Exercise details:
Collect all lines containing the word "做到前后端分离" from the data.

[Items from a data source]
=== Section Start ===

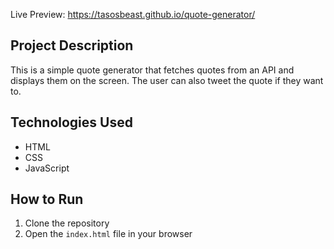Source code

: Live Preview: https://tasosbeast.github.io/quote-generator/

## Project Description

This is a simple quote generator that fetches quotes from an API and displays them on the screen. The user can also tweet the quote if they want to.

## Technologies Used

- HTML
- CSS
- JavaScript

## How to Run

1. Clone the repository
2. Open the `index.html` file in your browser

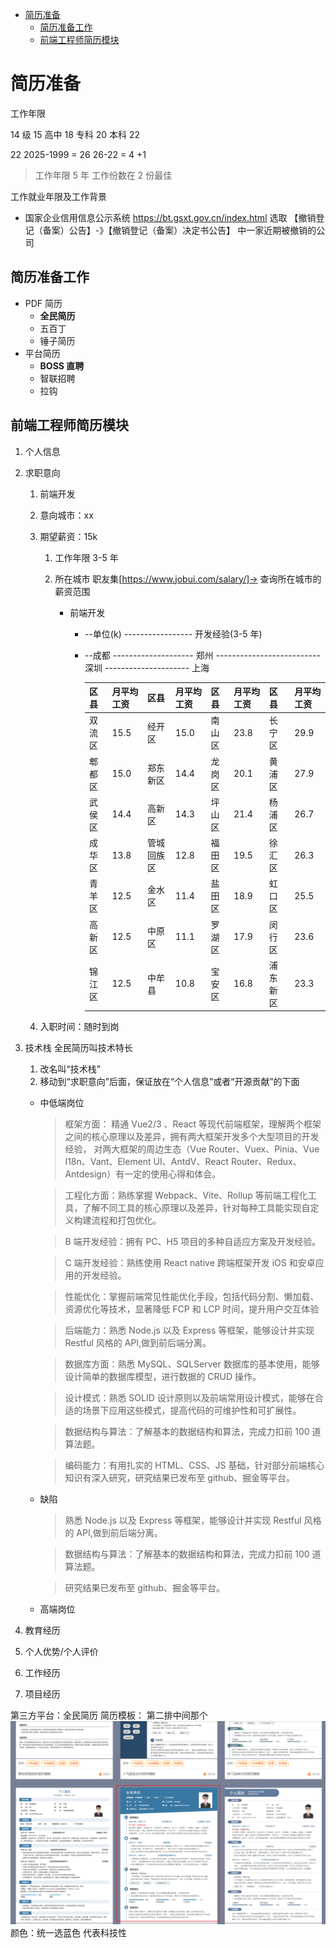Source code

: - [简历准备](#简历准备)
  - [简历准备工作](#简历准备工作)
  - [前端工程师简历模块](#前端工程师简历模块)

# 简历准备

工作年限

14 级 15
高中 18
专科 20
本科 22

22
2025-1999 = 26
26-22 = 4 +1

> 工作年限 5 年
> 工作份数在 2 份最佳

工作就业年限及工作背景

- 国家企业信用信息公示系统
  https://bt.gsxt.gov.cn/index.html
  选取 【撤销登记（备案）公告】-》【撤销登记（备案）决定书公告】 中一家近期被撤销的公司

## 简历准备工作

- PDF 简历
  - **全民简历**
  - 五百丁
  - 锤子简历
- 平台简历
  - **BOSS 直聘**
  - 智联招聘
  - 拉钩

## 前端工程师简历模块

1. 个人信息
2. 求职意向

   1. 前端开发
   2. 意向城市：xx
   3. 期望薪资：15k

      1. 工作年限 3-5 年
      2. 所在城市
         职友集[https://www.jobui.com/salary/]-> 查询所在城市的薪资范围

         - 前端开发

           - --单位(k) ----------------- 开发经验(3-5 年)
           - --成都 -------------------- 郑州 -------------------------- 深圳 --------------------- 上海

             | 区县   | 月平均工资 | 区县       | 月平均工资 | 区县   | 月平均工资 | 区县     | 月平均工资 |
             | ------ | ---------- | ---------- | ---------- | ------ | ---------- | -------- | ---------- |
             | 双流区 | 15.5       | 经开区     | 15.0       | 南山区 | 23.8       | 长宁区   | 29.9       |
             | 郫都区 | 15.0       | 郑东新区   | 14.4       | 龙岗区 | 20.1       | 黄浦区   | 27.9       |
             | 武侯区 | 14.4       | 高新区     | 14.3       | 坪山区 | 21.4       | 杨浦区   | 26.7       |
             | 成华区 | 13.8       | 管城回族区 | 12.8       | 福田区 | 19.5       | 徐汇区   | 26.3       |
             | 青羊区 | 12.5       | 金水区     | 11.4       | 盐田区 | 18.9       | 虹口区   | 25.5       |
             | 高新区 | 12.5       | 中原区     | 11.1       | 罗湖区 | 17.9       | 闵行区   | 23.6       |
             | 锦江区 | 12.5       | 中牟县     | 10.8       | 宝安区 | 16.8       | 浦东新区 | 23.3       |

   4. 入职时间：随时到岗

3. 技术栈
   全民简历叫技术特长

   1. 改名叫“技术栈”
   2. 移动到“求职意向”后面，保证放在“个人信息”或者“开源贡献”的下面

   - 中低端岗位

     > 框架方面： 精通 Vue2/3 、React 等现代前端框架，理解两个框架之间的核心原理以及差异，拥有两大框架开发多个大型项目的开发经验，
     > 对两大框架的周边生态（Vue Router、Vuex、Pinia、Vue I18n、Vant、Element UI、AntdV、React Router、Redux、Antdesign）有一定的使用心得和体会。

     > 工程化方面：熟练掌握 Webpack、Vite、Rollup 等前端工程化工具，了解不同工具的核心原理以及差异，针对每种工具能实现自定义构建流程和打包优化。

     > B 端开发经验：拥有 PC、H5 项目的多种自适应方案及开发经验。

     > C 端开发经验：熟练使用 React native 跨端框架开发 iOS 和安卓应用的开发经验。

     > 性能优化：掌握前端常见性能优化手段，包括代码分割、懒加载、资源优化等技术，显著降低 FCP 和 LCP 时间，提升用户交互体验

     > 后端能力：熟悉 Node.js 以及 Express 等框架，能够设计并实现 Restful 风格的 API,做到前后端分离。

     > 数据库方面：熟悉 MySQL、SQLServer 数据库的基本使用，能够设计简单的数据库模型，进行数据的 CRUD 操作。

     > 设计模式：熟悉 SOLID 设计原则以及前端常用设计模式，能够在合适的场景下应用这些模式，提高代码的可维护性和可扩展性。

     > 数据结构与算法：了解基本的数据结构和算法，完成力扣前 100 道算法题。

     > 编码能力：有用扎实的 HTML、CSS、JS 基础，针对部分前端核心知识有深入研究，研究结果已发布至 github、掘金等平台。

   - 缺陷

     > 熟悉 Node.js 以及 Express 等框架，能够设计并实现 Restful 风格的 API,做到前后端分离。

     > 数据结构与算法：了解基本的数据结构和算法，完成力扣前 100 道算法题。

     > 研究结果已发布至 github、掘金等平台。

   - 高端岗位
     >

4. 教育经历
5. 个人优势/个人评价
6. 工作经历
7. 项目经历

第三方平台：全民简历
简历模板： 第二排中间那个
![alt text](image.png)
颜色：统一选蓝色 代表科技性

=== Section End ===

Exercise response:
     > 后端能力：熟悉 Node.js 以及 Express 等框架，能够设计并实现 Restful 风格的 API,做到前后端分离。
     > 熟悉 Node.js 以及 Express 等框架，能够设计并实现 Restful 风格的 API,做到前后端分离。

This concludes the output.